I was handed sample after sample of hardcover books and told to touch and feel. I pretty much commented on the heft and weight of tome, which elicited more groans. Apparently gloss is uncool and satin matte finishes are sexy. I wanted sexy for Byrne and figured the design phase was the end of it.
Turns out there’s sexy in the proofreading process too. Take, for example, commas. I’d like to blame my woeful inadequacy in comma placement on the fact that I was raised in South Africa, a country more influenced by British grammar than American. That’s what the proofreading team at Joggling Board Press assumed when my propensity to use the “Oxford” comma became evident. But in truth I just toss commas into sentences based on reading my own work aloud. I did pass AP style class in journalism school, honest I did. But I immediately began writing scripts instead of articles and in the world of broadcast, punctuation is a rhythm not a rule.
So how, you ask, are commas sexy? Take the moment Byrne first meets Duncan. She is 24, he is 18 and wears a twist at the corner of his mouth that makes her wonder if he’s smiling or laughing at her. This is how the sentence looked before a marathon, nine-hour proofreading session before we put the book to bed .

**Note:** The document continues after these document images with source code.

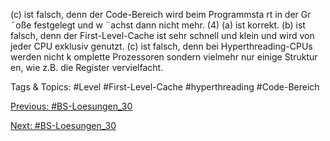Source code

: (c) ist falsch, denn der Code-Bereich wird beim Programmsta rt in der Gr ¨oße festgelegt und w ¨achst dann nicht mehr.
(4) (a) ist korrekt.
(b) ist falsch, denn der First-Level-Cache ist sehr schnell und klein und wird von jeder CPU exklusiv genutzt.
(c) ist falsch, denn bei Hyperthreading-CPUs werden nicht k omplette Prozessoren sondern vielmehr nur einige Struktur en,
wie z.B. die Register vervielfacht.

   Tags & Topics:
   #Level
   #First-Level-Cache
   #hyperthreading
   #Code-Bereich

[Previous: #BS-Loesungen_30](BS-Loesungen_30.md)

[Next: #BS-Loesungen_30](BS-Loesungen_30.md)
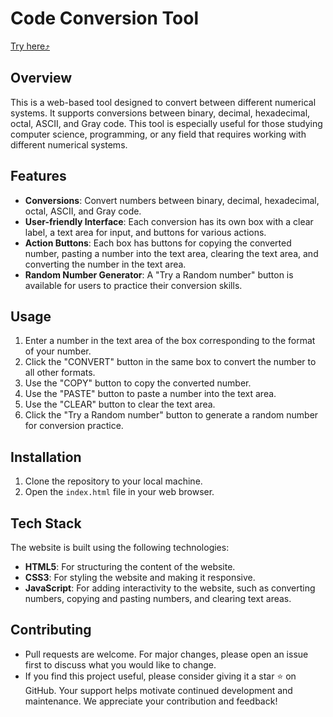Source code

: # Code Conversion Tool

[Try here⤴](https://bit-converter.netlify.app)
## Overview
This is a web-based tool designed to convert between different numerical systems. It supports conversions between binary, decimal, hexadecimal, octal, ASCII, and Gray code. This tool is especially useful for those studying computer science, programming, or any field that requires working with different numerical systems.

## Features
- **Conversions**: Convert numbers between binary, decimal, hexadecimal, octal, ASCII, and Gray code.
- **User-friendly Interface**: Each conversion has its own box with a clear label, a text area for input, and buttons for various actions.
- **Action Buttons**: Each box has buttons for copying the converted number, pasting a number into the text area, clearing the text area, and converting the number in the text area.
- **Random Number Generator**: A "Try a Random number" button is available for users to practice their conversion skills.

## Usage
1. Enter a number in the text area of the box corresponding to the format of your number.
2. Click the "CONVERT" button in the same box to convert the number to all other formats.
3. Use the "COPY" button to copy the converted number.
4. Use the "PASTE" button to paste a number into the text area.
5. Use the "CLEAR" button to clear the text area.
6. Click the "Try a Random number" button to generate a random number for conversion practice.

## Installation
1. Clone the repository to your local machine.
2. Open the `index.html` file in your web browser.

## Tech Stack
The website is built using the following technologies:

- **HTML5**: For structuring the content of the website.
- **CSS3**: For styling the website and making it responsive.
- **JavaScript**: For adding interactivity to the website, such as converting numbers, copying and pasting numbers, and clearing text areas.

## Contributing
- Pull requests are welcome. For major changes, please open an issue first to discuss what you would like to change.
- If you find this project useful, please consider giving it a star :star: on GitHub. Your support helps motivate continued development and maintenance. We appreciate your contribution and feedback!
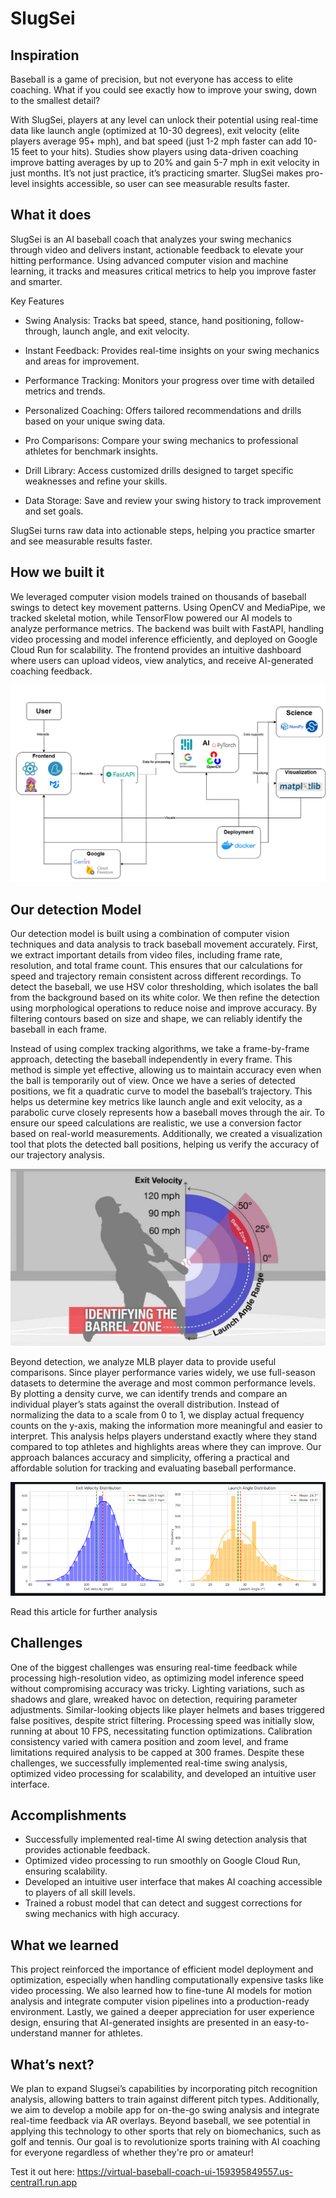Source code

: # SlugSei

## Inspiration

Baseball is a game of precision, but not everyone has access to elite coaching. What if you could see exactly how to improve your swing, down to the smallest detail? 

With SlugSei, players at any level can unlock their potential using real-time data like launch angle (optimized at 10-30 degrees), exit velocity (elite players average 95+ mph), and bat speed (just 1-2 mph faster can add 10-15 feet to your hits). Studies show players using data-driven coaching improve batting averages by up to 20% and gain 5-7 mph in exit velocity in just months. It’s not just practice, it’s practicing smarter. SlugSei makes pro-level insights accessible, so user can see measurable results faster.

## What it does

SlugSei is an AI baseball coach that analyzes your swing mechanics through video and delivers instant, actionable feedback to elevate your hitting performance. Using advanced computer vision and machine learning, it tracks and measures critical metrics to help you improve faster and smarter.

Key Features

- Swing Analysis: Tracks bat speed, stance, hand positioning, follow-through, launch angle, and exit velocity.

- Instant Feedback: Provides real-time insights on your swing mechanics and areas for improvement.

- Performance Tracking: Monitors your progress over time with detailed metrics and trends.

- Personalized Coaching: Offers tailored recommendations and drills based on your unique swing data.

- Pro Comparisons: Compare your swing mechanics to professional athletes for benchmark insights.

- Drill Library: Access customized drills designed to target specific weaknesses and refine your skills.

- Data Storage: Save and review your swing history to track improvement and set goals.

SlugSei turns raw data into actionable steps, helping you practice smarter and see measurable results faster.


## How we built it

We leveraged computer vision models trained on thousands of baseball swings to detect key movement patterns. Using OpenCV and MediaPipe, we tracked skeletal motion, while TensorFlow powered our AI models to analyze performance metrics. The backend was built with FastAPI, handling video processing and model inference efficiently, and deployed on Google Cloud Run for scalability. The frontend provides an intuitive dashboard where users can upload videos, view analytics, and receive AI-generated coaching feedback.

![tech-arch](frontend/src/assets/tech-arch.png)

## Our detection Model

Our detection model is built using a combination of computer vision techniques and data analysis to track baseball movement accurately. First, we extract important details from video files, including frame rate, resolution, and total frame count. This ensures that our calculations for speed and trajectory remain consistent across different recordings. To detect the baseball, we use HSV color thresholding, which isolates the ball from the background based on its white color. We then refine the detection using morphological operations to reduce noise and improve accuracy. By filtering contours based on size and shape, we can reliably identify the baseball in each frame.

Instead of using complex tracking algorithms, we take a frame-by-frame approach, detecting the baseball independently in every frame. This method is simple yet effective, allowing us to maintain accuracy even when the ball is temporarily out of view. Once we have a series of detected positions, we fit a quadratic curve to model the baseball’s trajectory. This helps us determine key metrics like launch angle and exit velocity, as a parabolic curve closely represents how a baseball moves through the air. To ensure our speed calculations are realistic, we use a conversion factor based on real-world measurements. Additionally, we created a visualization tool that plots the detected ball positions, helping us verify the accuracy of our trajectory analysis.

![barrel-zone](frontend/src/assets/barrel-zone.jpg)

Beyond detection, we analyze MLB player data to provide useful comparisons. Since player performance varies widely, we use full-season datasets to determine the average and most common performance levels. By plotting a density curve, we can identify trends and compare an individual player’s stats against the overall distribution. Instead of normalizing the data to a scale from 0 to 1, we display actual frequency counts on the y-axis, making the information more meaningful and easier to interpret. This analysis helps players understand exactly where they stand compared to top athletes and highlights areas where they can improve. Our approach balances accuracy and simplicity, offering a practical and affordable solution for tracking and evaluating baseball performance.

![stat-analysis](frontend/src/assets/stat-analysis.webp)

Read this article for further analysis

## Challenges  

One of the biggest challenges was ensuring real-time feedback while processing high-resolution video, as optimizing model inference speed without compromising accuracy was tricky. Lighting variations, such as shadows and glare, wreaked havoc on detection, requiring parameter adjustments. Similar-looking objects like player helmets and bases triggered false positives, despite strict filtering. Processing speed was initially slow, running at about 10 FPS, necessitating function optimizations. Calibration consistency varied with camera position and zoom level, and frame limitations required analysis to be capped at 300 frames. Despite these challenges, we successfully implemented real-time swing analysis, optimized video processing for scalability, and developed an intuitive user interface.

## Accomplishments 
- Successfully implemented real-time AI swing detection analysis that provides actionable feedback.
- Optimized video processing to run smoothly on Google Cloud Run, ensuring scalability.
- Developed an intuitive user interface that makes AI coaching accessible to players of all skill levels.
- Trained a robust model that can detect and suggest corrections for swing mechanics with high accuracy.

## What we learned

This project reinforced the importance of efficient model deployment and optimization, especially when handling computationally expensive tasks like video processing. We also learned how to fine-tune AI models for motion analysis and integrate computer vision pipelines into a production-ready environment. Lastly, we gained a deeper appreciation for user experience design, ensuring that AI-generated insights are presented in an easy-to-understand manner for athletes.

## What’s next?

We plan to expand Slugsei’s capabilities by incorporating pitch recognition analysis, allowing batters to train against different pitch types. Additionally, we aim to develop a mobile app for on-the-go swing analysis and integrate real-time feedback via AR overlays. Beyond baseball, we see potential in applying this technology to other sports that rely on biomechanics, such as golf and tennis. Our goal is to revolutionize sports training with AI coaching for everyone regardless of whether they're pro or amateur!

Test it out here:
https://virtual-baseball-coach-ui-159395849557.us-central1.run.app



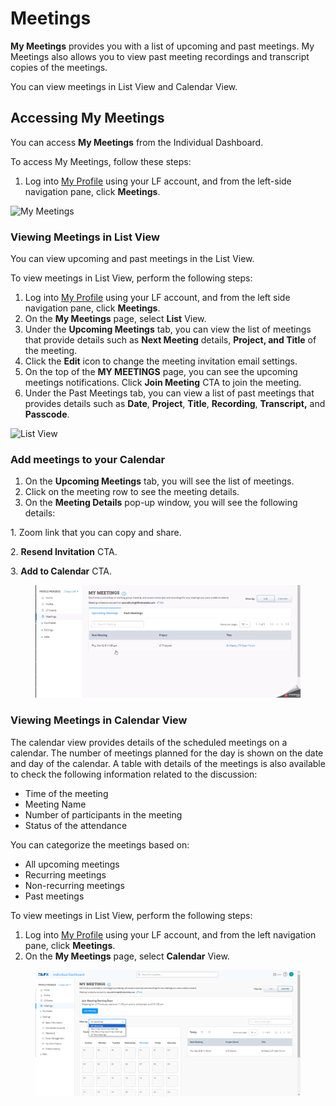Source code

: # Meetings

**My Meetings** provides you with a list of upcoming and past meetings. My Meetings also allows you to view past meeting recordings and transcript copies of the meetings.

You can view meetings in List View and Calendar View.&#x20;

## Accessing My Meetings&#x20;

You can access **My Meetings** from the Individual Dashboard.&#x20;

To access My Meetings, follow these steps:

1. Log into [My Profile](https://openprofile.dev) using your LF account, and from the left-side navigation pane, click **Meetings**.

![My Meetings](../../.gitbook/assets/2023-09-28\_19h49\_19.png)

### Viewing Meetings in List View

You can view upcoming and past meetings in the List View.&#x20;

To view meetings in List View, perform the following steps:

1. Log into [My Profile](https://openprofile.dev) using your LF account, and from the left side navigation pane, click **Meetings**.&#x20;
2. On the **My Meetings** page, select **List** View.
3. Under the **Upcoming Meetings** tab, you can view the list of meetings that provide details such as **Next Meeting** details, **Project, and Title** of the meeting.
4. Click the **Edit** icon to change the meeting invitation email settings.&#x20;
5. On the top of the **MY MEETINGS** page, you can see the upcoming meetings notifications. Click **Join Meeting** CTA to join the meeting.
6. Under the Past Meetings tab, you can view a list of past meetings that provides details such as **Date**, **Project**, **Title**, **Recording**, **Transcript,** and **Passcode**.&#x20;

![List View](../../.gitbook/assets/2023-09-28\_22h47\_23.gif)

### Add meetings to your Calendar

1. On the **Upcoming Meetings** tab, you will see the list of meetings.
2. Click on the meeting row to see the meeting details.
3. On the **Meeting Details** pop-up window, you will see the following details:

&#x20;       1\. Zoom link that you can copy and share.

&#x20;        2\. **Resend Invitation** CTA.

&#x20;        3\. **Add to Calendar** CTA.

<figure><img src="../../.gitbook/assets/2023-09-29_10h53_39.gif" alt=""><figcaption></figcaption></figure>

### Viewing Meetings in Calendar View

The calendar view provides details of the scheduled meetings on a calendar. The number of meetings planned for the day is shown on the date and day of the calendar. A table with details of the meetings is also available to check the following information related to the discussion:

* Time of the meeting
* Meeting Name
* Number of participants in the meeting
* Status of the attendance

You can categorize the meetings based on:

* All upcoming meetings
* Recurring meetings
* Non-recurring meetings
* Past meetings

To view meetings in List View, perform the following steps:

1. Log into [My Profile](https://openprofile.dev) using your LF account, and from the left navigation pane, click **Meetings**.&#x20;
2. On the **My Meetings** page, select **Calendar** View.

<figure><img src="../../.gitbook/assets/2023-09-28_22h52_39 (1).png" alt=""><figcaption></figcaption></figure>
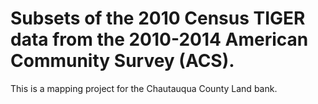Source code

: # Subsets of the 2010 Census TIGER data from the 2010-2014 American Community Survey (ACS).

This is a mapping project for the Chautauqua County Land bank.
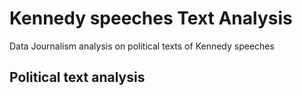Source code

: # Kennedy speeches Text Analysis
Data Journalism analysis on political texts of Kennedy speeches
## Political text analysis
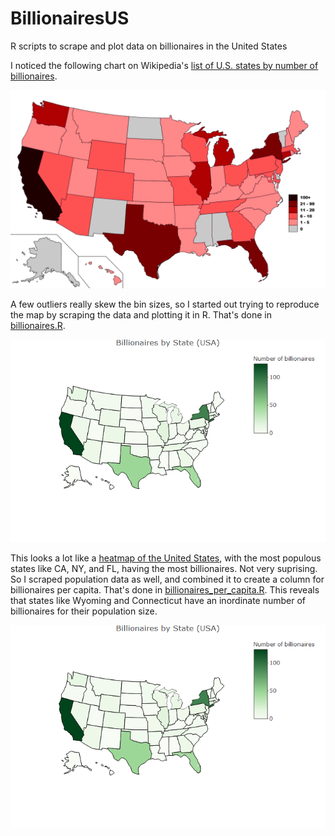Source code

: # BillionairesUS
R scripts to scrape and plot data on billionaires in the United States

I noticed the following chart on Wikipedia's [list of U.S. states by number of billionaires](https://en.wikipedia.org/wiki/List_of_U.S._states_by_the_number_of_billionaires).

![Billionaires by State](images/Map_of_each_states_billionaires_as_of_2016.png)

A few outliers really skew the bin sizes, so I started out trying to reproduce the map by scraping the data and plotting it in R. That's done in [billionaires.R](billionaires.R).

![Billionaires by State](images/Billionaires_by_state.png)

This looks a lot like a [heatmap of the United States](https://en.wikipedia.org/wiki/List_of_U.S._states_and_territories_by_population), with the most populous states like CA, NY, and FL, having the most billionaires. Not very suprising. So I scraped population data as well, and combined it to create a column for billionaires per capita. That's done in [billionaires_per_capita.R](billionaires_per_capita.R). This reveals that states like Wyoming and Connecticut have an inordinate number of billionaires for their population size.

![Billionaires per million residents](images/Billionaires_by_state.png)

“I’m a Southerner who misses the water,” he said. It was a genuine smile, she was certain of it, once she saw the sparkle in his eyes.
Alas, the interior designer and the future-editors who are interning at JBP were not as certain of my meaning. So this is how they fixed it.
“I’m a Southerner who misses the water,” he said. It was a genuine smile; she was certain of it once she saw the sparkle in his eyes.
The first sex scene in “The Other Mother” comes on page 63 – when Byrne and Duncan consummate their almost-instant attraction in Central Park (back then the section known as “the Ramble” really was overgrown and possible to hide in.) But before they’d even unlocked limbs, the unconventional, free-spirited Byrne popped a question that shocked the younger Duncan.
“What kind of wedding shall we have?” she asked him when the spasms of his release still ricocheted through his body. She held him captive for an answer, her long, bare legs wrapped around his solid waist under the cover of her swirling skirt.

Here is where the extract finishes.